ViiV Healthcare presented positive interim data from the Phase III CARISEL study of Vocabria + Rekambys (cabotegravir + rilpivirine), which was initiated and conducted during the COVID-19 pandemic. The study evaluated perspectives of healthcare teams and people living with HIV, through surveys and interviews, around the implementation of Vocabria (cabotegravir injection) and Janssen Pharmaceutical Companies of Johnson & Johnson’s Rekambys (rilpivirine long-acting injectable suspension ) administered every 2-months, with data showing that implementation of the long-acting regimen is realistic and achievable in a variety of European healthcare settings.

Implementation concerns that were identified among healthcare teams at the start of the study reduced markedly when compared to the baseline across all European countries involved once the study began. The barriers cited as being the most “moderately” to “extremely concerning” at Month 1 included risk of resistance (36%, compared to 16% at Month 5), enough staffing (34%, compared to 18% at Month 5), and injection pain/soreness (34%, compared to 25% at Month 5).

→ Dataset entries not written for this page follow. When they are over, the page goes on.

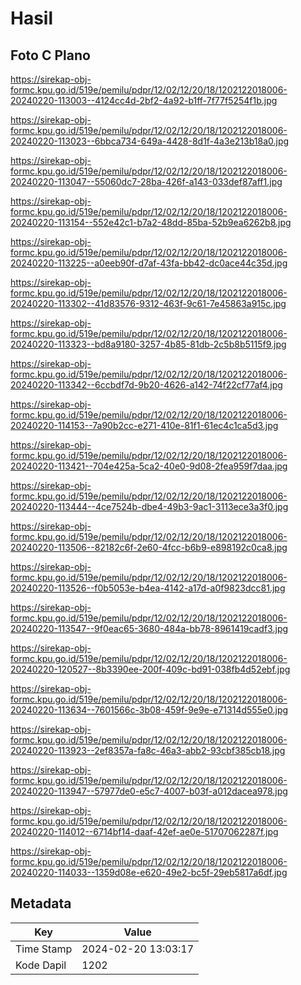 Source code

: # Hasil

## Foto C Plano

https://sirekap-obj-formc.kpu.go.id/519e/pemilu/pdpr/12/02/12/20/18/1202122018006-20240220-113003--4124cc4d-2bf2-4a92-b1ff-7f77f5254f1b.jpg

https://sirekap-obj-formc.kpu.go.id/519e/pemilu/pdpr/12/02/12/20/18/1202122018006-20240220-113023--6bbca734-649a-4428-8d1f-4a3e213b18a0.jpg

https://sirekap-obj-formc.kpu.go.id/519e/pemilu/pdpr/12/02/12/20/18/1202122018006-20240220-113047--55060dc7-28ba-426f-a143-033def87aff1.jpg

https://sirekap-obj-formc.kpu.go.id/519e/pemilu/pdpr/12/02/12/20/18/1202122018006-20240220-113154--552e42c1-b7a2-48dd-85ba-52b9ea6262b8.jpg

https://sirekap-obj-formc.kpu.go.id/519e/pemilu/pdpr/12/02/12/20/18/1202122018006-20240220-113225--a0eeb90f-d7af-43fa-bb42-dc0ace44c35d.jpg

https://sirekap-obj-formc.kpu.go.id/519e/pemilu/pdpr/12/02/12/20/18/1202122018006-20240220-113302--41d83576-9312-463f-9c61-7e45863a915c.jpg

https://sirekap-obj-formc.kpu.go.id/519e/pemilu/pdpr/12/02/12/20/18/1202122018006-20240220-113323--bd8a9180-3257-4b85-81db-2c5b8b5115f9.jpg

https://sirekap-obj-formc.kpu.go.id/519e/pemilu/pdpr/12/02/12/20/18/1202122018006-20240220-113342--6ccbdf7d-9b20-4626-a142-74f22cf77af4.jpg

https://sirekap-obj-formc.kpu.go.id/519e/pemilu/pdpr/12/02/12/20/18/1202122018006-20240220-114153--7a90b2cc-e271-410e-81f1-61ec4c1ca5d3.jpg

https://sirekap-obj-formc.kpu.go.id/519e/pemilu/pdpr/12/02/12/20/18/1202122018006-20240220-113421--704e425a-5ca2-40e0-9d08-2fea959f7daa.jpg

https://sirekap-obj-formc.kpu.go.id/519e/pemilu/pdpr/12/02/12/20/18/1202122018006-20240220-113444--4ce7524b-dbe4-49b3-9ac1-3113ece3a3f0.jpg

https://sirekap-obj-formc.kpu.go.id/519e/pemilu/pdpr/12/02/12/20/18/1202122018006-20240220-113506--82182c6f-2e60-4fcc-b6b9-e898192c0ca8.jpg

https://sirekap-obj-formc.kpu.go.id/519e/pemilu/pdpr/12/02/12/20/18/1202122018006-20240220-113526--f0b5053e-b4ea-4142-a17d-a0f9823dcc81.jpg

https://sirekap-obj-formc.kpu.go.id/519e/pemilu/pdpr/12/02/12/20/18/1202122018006-20240220-113547--9f0eac65-3680-484a-bb78-8961419cadf3.jpg

https://sirekap-obj-formc.kpu.go.id/519e/pemilu/pdpr/12/02/12/20/18/1202122018006-20240220-120527--8b3390ee-200f-409c-bd91-038fb4d52ebf.jpg

https://sirekap-obj-formc.kpu.go.id/519e/pemilu/pdpr/12/02/12/20/18/1202122018006-20240220-113634--7601566c-3b08-459f-9e9e-e71314d555e0.jpg

https://sirekap-obj-formc.kpu.go.id/519e/pemilu/pdpr/12/02/12/20/18/1202122018006-20240220-113923--2ef8357a-fa8c-46a3-abb2-93cbf385cb18.jpg

https://sirekap-obj-formc.kpu.go.id/519e/pemilu/pdpr/12/02/12/20/18/1202122018006-20240220-113947--57977de0-e5c7-4007-b03f-a012dacea978.jpg

https://sirekap-obj-formc.kpu.go.id/519e/pemilu/pdpr/12/02/12/20/18/1202122018006-20240220-114012--6714bf14-daaf-42ef-ae0e-51707062287f.jpg

https://sirekap-obj-formc.kpu.go.id/519e/pemilu/pdpr/12/02/12/20/18/1202122018006-20240220-114033--1359d08e-e620-49e2-bc5f-29eb5817a6df.jpg


## Metadata

| Key        | Value               |
| ---------- | ------------------- |
| Time Stamp | 2024-02-20 13:03:17 |
| Kode Dapil | 1202                |




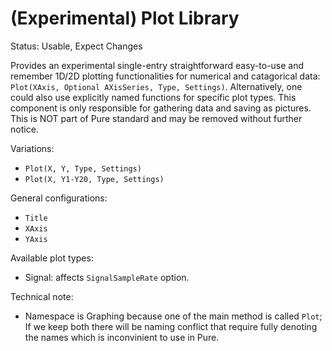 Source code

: ﻿# (Experimental) Plot Library

Status: Usable, Expect Changes

Provides an experimental single-entry straightforward easy-to-use and remember 1D/2D plotting functionalities for numerical and catagorical data: `Plot(XAxis, Optional AXisSeries, Type, Settings)`. Alternatively, one could also use explicitly named functions for specific plot types.
This component is only responsible for gathering data and saving as pictures.
This is NOT part of Pure standard and may be removed without further notice.

Variations:

* `Plot(X, Y, Type, Settings)`
* `Plot(X, Y1-Y20, Type, Settings)`

General configurations:

* `Title`
* `XAxis`
* `YAxis`

Available plot types:

* Signal: affects `SignalSampleRate` option.

Technical note:

* Namespace is Graphing because one of the main method is called `Plot`; If we keep both there will be naming conflict that require fully denoting the names which is inconvinient to use in Pure. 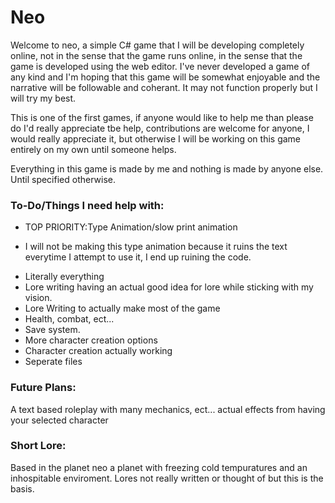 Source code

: # Neo
Welcome to neo, a simple C# game that I will be developing completely online, not in the sense that the game runs online, in the sense that the game is developed using the web editor. I've never developed a game of any kind and I'm hoping that this game will be somewhat enjoyable and the narrative will be followable and coherant. It may not function properly but I will try my best.

This is one of the first games, if anyone would like to help me than please do I'd really appreciate tbe help, contributions are welcome for anyone, I would really appreciate it, but otherwise I will be working on this game entirely on my own until someone helps.

Everything in this game is made by me and nothing is made by anyone else. Until specified otherwise.


### To-Do/Things I need help with:
* TOP PRIORITY:Type Animation/slow print animation
- I will not be making this type animation because it ruins the text everytime I attempt to use it, I end up ruining the code.
* Literally everything 
* Lore writing having an actual good idea for lore while sticking with my vision.
* Lore Writing to actually make most of the game
* Health, combat, ect...
* Save system.
* More character creation options
* Character creation actually working
* Seperate files

### Future Plans:
A text based roleplay with many mechanics, ect... actual effects from having your selected character


### Short Lore:
Based in the planet neo a planet with freezing cold tempuratures and an inhospitable enviroment. Lores not really written or thought of but this is the basis. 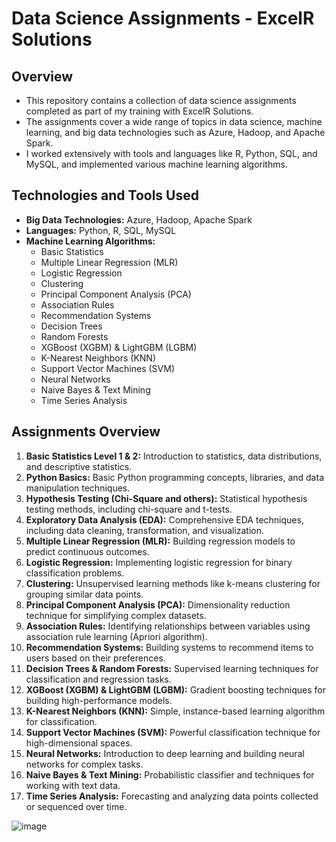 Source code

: # Data Science Assignments - ExcelR Solutions

## Overview
- This repository contains a collection of data science assignments completed as part of my training with ExcelR Solutions.
- The assignments cover a wide range of topics in data science, machine learning, and big data technologies such as Azure, Hadoop, and Apache Spark.
- I worked extensively with tools and languages like R, Python, SQL, and MySQL, and implemented various machine learning algorithms.

## Technologies and Tools Used
- **Big Data Technologies:** Azure, Hadoop, Apache Spark
- **Languages:** Python, R, SQL, MySQL
- **Machine Learning Algorithms:** 
  - Basic Statistics
  - Multiple Linear Regression (MLR)
  - Logistic Regression
  - Clustering
  - Principal Component Analysis (PCA)
  - Association Rules
  - Recommendation Systems
  - Decision Trees
  - Random Forests
  - XGBoost (XGBM) & LightGBM (LGBM)
  - K-Nearest Neighbors (KNN)
  - Support Vector Machines (SVM)
  - Neural Networks
  - Naive Bayes & Text Mining
  - Time Series Analysis

## Assignments Overview
1. **Basic Statistics Level 1 & 2:** Introduction to statistics, data distributions, and descriptive statistics.
2. **Python Basics:** Basic Python programming concepts, libraries, and data manipulation techniques.
3. **Hypothesis Testing (Chi-Square and others):** Statistical hypothesis testing methods, including chi-square and t-tests.
4. **Exploratory Data Analysis (EDA):** Comprehensive EDA techniques, including data cleaning, transformation, and visualization.
5. **Multiple Linear Regression (MLR):** Building regression models to predict continuous outcomes.
6. **Logistic Regression:** Implementing logistic regression for binary classification problems.
7. **Clustering:** Unsupervised learning methods like k-means clustering for grouping similar data points.
8. **Principal Component Analysis (PCA):** Dimensionality reduction technique for simplifying complex datasets.
9. **Association Rules:** Identifying relationships between variables using association rule learning (Apriori algorithm).
10. **Recommendation Systems:** Building systems to recommend items to users based on their preferences.
12. **Decision Trees & Random Forests:** Supervised learning techniques for classification and regression tasks.
13. **XGBoost (XGBM) & LightGBM (LGBM):** Gradient boosting techniques for building high-performance models.
14. **K-Nearest Neighbors (KNN):** Simple, instance-based learning algorithm for classification.
15. **Support Vector Machines (SVM):** Powerful classification technique for high-dimensional spaces.
16. **Neural Networks:** Introduction to deep learning and building neural networks for complex tasks.
17. **Naive Bayes & Text Mining:** Probabilistic classifier and techniques for working with text data.
18. **Time Series Analysis:** Forecasting and analyzing data points collected or sequenced over time.

 ![image](https://github.com/user-attachments/assets/25560d30-ba48-4785-b4b7-687d99652b61)

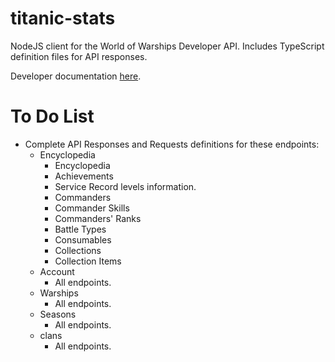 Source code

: # titanic-stats
NodeJS client for the World of Warships Developer API. Includes TypeScript definition files for API responses.

Developer documentation [here](https://developers.wargaming.net/reference/all/wows/encyclopedia/shipprofile/?application_id=demo&r_realm=na).

# To Do List

* Complete API Responses and Requests definitions for these endpoints:
  * Encyclopedia
    * Encyclopedia
    * Achievements
    * Service Record levels information.
    * Commanders
    * Commander Skills
    * Commanders' Ranks
    * Battle Types
    * Consumables
    * Collections
    * Collection Items
  * Account
    * All endpoints.
  * Warships
    * All endpoints.
  * Seasons
    * All endpoints.
  * clans
    * All endpoints.
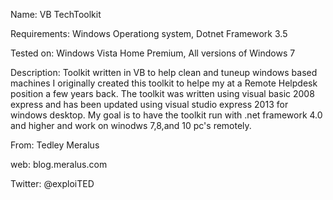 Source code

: Name: VB TechToolkit

Requirements: Windows Operationg system, Dotnet Framework 3.5

Tested on: Windows Vista Home Premium, All versions of Windows 7

Description:
 Toolkit written in VB to help clean and tuneup windows based machines
I originally created this toolkit to helpe my at a Remote Helpdesk position a few years back.
The toolkit was written using visual basic 2008 express and has been updated using visual studio express 2013 for windows desktop.
My goal is to have the toolkit run with .net framework 4.0 and higher and work on winodws 7,8,and 10 pc's remotely.


From: Tedley Meralus

web: blog.meralus.com

Twitter: @exploiTED
 
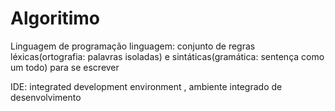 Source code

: # Algoritimo

Linguagem de programação
linguagem: conjunto de regras léxicas(ortografia: palavras isoladas) e sintáticas(gramática: sentença como um todo) para se escrever

IDE: integrated development environment , ambiente integrado de desenvolvimento
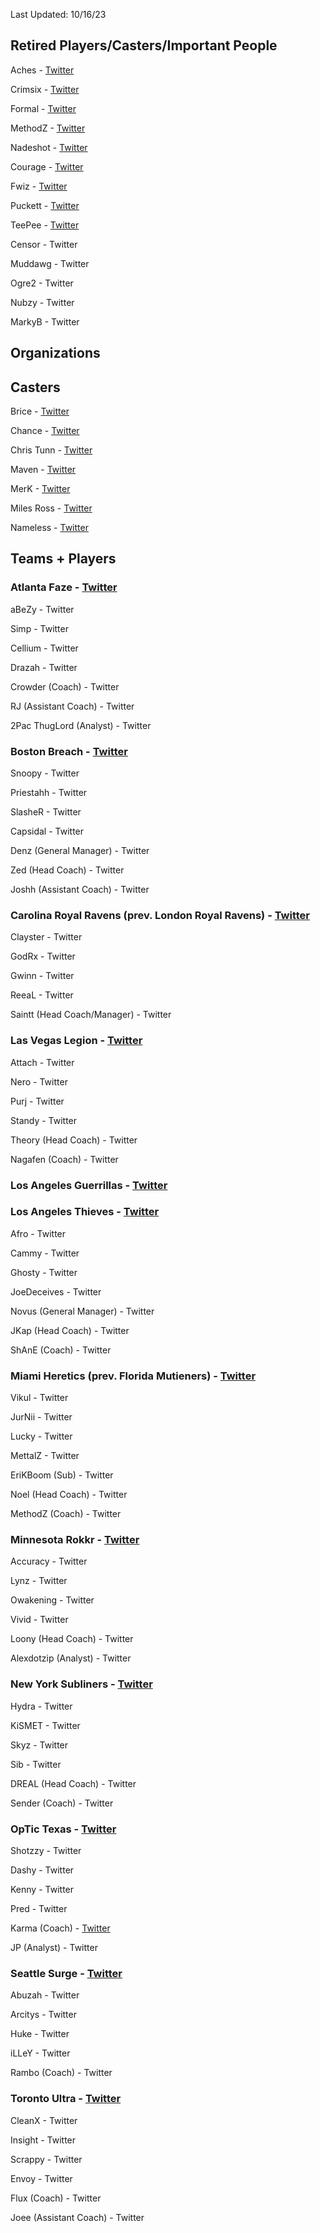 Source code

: Last Updated: 10/16/23

## Retired Players/Casters/Important People

Aches - [Twitter](https://twitter.com/ACHES)

Crimsix - [Twitter](https://twitter.com/Crimsix)

Formal - [Twitter](https://twitter.com/FormaL)

MethodZ - [Twitter](https://twitter.com/Methodz)

Nadeshot - [Twitter](https://twitter.com/Nadeshot)

Courage - [Twitter](https://twitter.com/CouRageJD)

Fwiz - [Twitter](https://twitter.com/Fwiz)

Puckett - [Twitter](https://twitter.com/MLGPuckett)

TeePee - [Twitter](https://twitter.com/TylerTeeP)

Censor - Twitter

Muddawg - Twitter

Ogre2 - Twitter

Nubzy - Twitter

MarkyB - Twitter

## Organizations

## Casters

Brice - [Twitter](https://twitter.com/Bricetacular)

Chance - [Twitter](https://twitter.com/ChanceCasts)

Chris Tunn - [Twitter](https://twitter.com/CJTunn)

Maven - [Twitter](https://twitter.com/Maven)

MerK - [Twitter](https://twitter.com/JoeDeLuca)

Miles Ross - [Twitter](https://twitter.com/MilesTheRoss)

Nameless - [Twitter](https://twitter.com/NAMELESS)

## Teams + Players
### Atlanta Faze - [Twitter](https://twitter.com/ATLFaZe)

aBeZy - Twitter

Simp - Twitter

Cellium - Twitter

Drazah - Twitter

Crowder (Coach) - Twitter

RJ (Assistant Coach) - Twitter

2Pac ThugLord (Analyst) - Twitter

### Boston Breach - [Twitter](https://twitter.com/BostonBreach)

Snoopy - Twitter

Priestahh - Twitter

SlasheR - Twitter

Capsidal - Twitter

Denz (General Manager) - Twitter

Zed (Head Coach) - Twitter

Joshh (Assistant Coach) - Twitter

### Carolina Royal Ravens (prev. London Royal Ravens) - [Twitter](https://twitter.com/RoyalRavens)

Clayster - Twitter

GodRx - Twitter

Gwinn - Twitter

ReeaL - Twitter

Saintt (Head Coach/Manager) - Twitter

### Las Vegas Legion - [Twitter](https://twitter.com/LasVegasLegion)

Attach - Twitter

Nero - Twitter

Purj - Twitter

Standy - Twitter

Theory (Head Coach) - Twitter

Nagafen (Coach) - Twitter

### Los Angeles Guerrillas - [Twitter](https://twitter.com/LAGuerrillas)

### Los Angeles Thieves - [Twitter](https://twitter.com/LAThieves)

Afro - Twitter

Cammy - Twitter

Ghosty - Twitter

JoeDeceives - Twitter

Novus (General Manager) - Twitter

JKap (Head Coach) - Twitter

ShAnE (Coach) - Twitter

### Miami Heretics (prev. Florida Mutieners) - [Twitter](https://twitter.com/MiamiHeretics)

Vikul - Twitter

JurNii - Twitter

Lucky - Twitter

MettalZ - Twitter

EriKBoom (Sub) - Twitter

Noel (Head Coach) - Twitter

MethodZ (Coach) - Twitter

### Minnesota Rokkr - [Twitter](https://twitter.com/ROKKR)

Accuracy - Twitter

Lynz - Twitter

Owakening - Twitter

Vivid - Twitter

Loony (Head Coach) - Twitter

Alexdotzip (Analyst) - Twitter

### New York Subliners - [Twitter](https://twitter.com/Subliners)

Hydra - Twitter

KiSMET - Twitter

Skyz - Twitter

Sib - Twitter

DREAL (Head Coach) - Twitter

Sender (Coach) - Twitter

### OpTic Texas - [Twitter](https://twitter.com/OpTicTexas)

Shotzzy - Twitter

Dashy - Twitter

Kenny - Twitter

Pred - Twitter

Karma (Coach) - [Twitter](https://twitter.com/DKarma)

JP (Analyst) - Twitter

### Seattle Surge - [Twitter](https://twitter.com/SeattleSurge)

Abuzah - Twitter

Arcitys - Twitter

Huke - Twitter

iLLeY - Twitter

Rambo (Coach) - Twitter

### Toronto Ultra - [Twitter](https://twitter.com/TorontoUltra)

CleanX - Twitter

Insight - Twitter

Scrappy - Twitter

Envoy - Twitter

Flux (Coach) - Twitter

Joee (Assistant Coach) - Twitter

Additional findings from the interim CARISEL data include the facts that most people living with HIV who started treatment continued to feel positive about the long-acting regimen, with 91% feeling positive at Month 4 vs 84% at Month 1. Healthcare teams also felt positive about the long-acting regimen, with 81% feeling positive at Month 5. Most people living with HIV on the trial agreed or completely agreed that long-acting cabotegravir and rilpivirine was highly acceptable, appropriate and feasible to implement (mean scores of 4.6, 4.6, 4.6 respectively on a 5-point Likert scale).

Most healthcare teams found long-acting cabotegravir and rilpivirine acceptable for people living with HIV citing factors including eliminating worry about carrying and taking HIV pills (44%). Interim findings were presented at the 18th European AIDS Conference (EACS 2021) being held 27-30 October.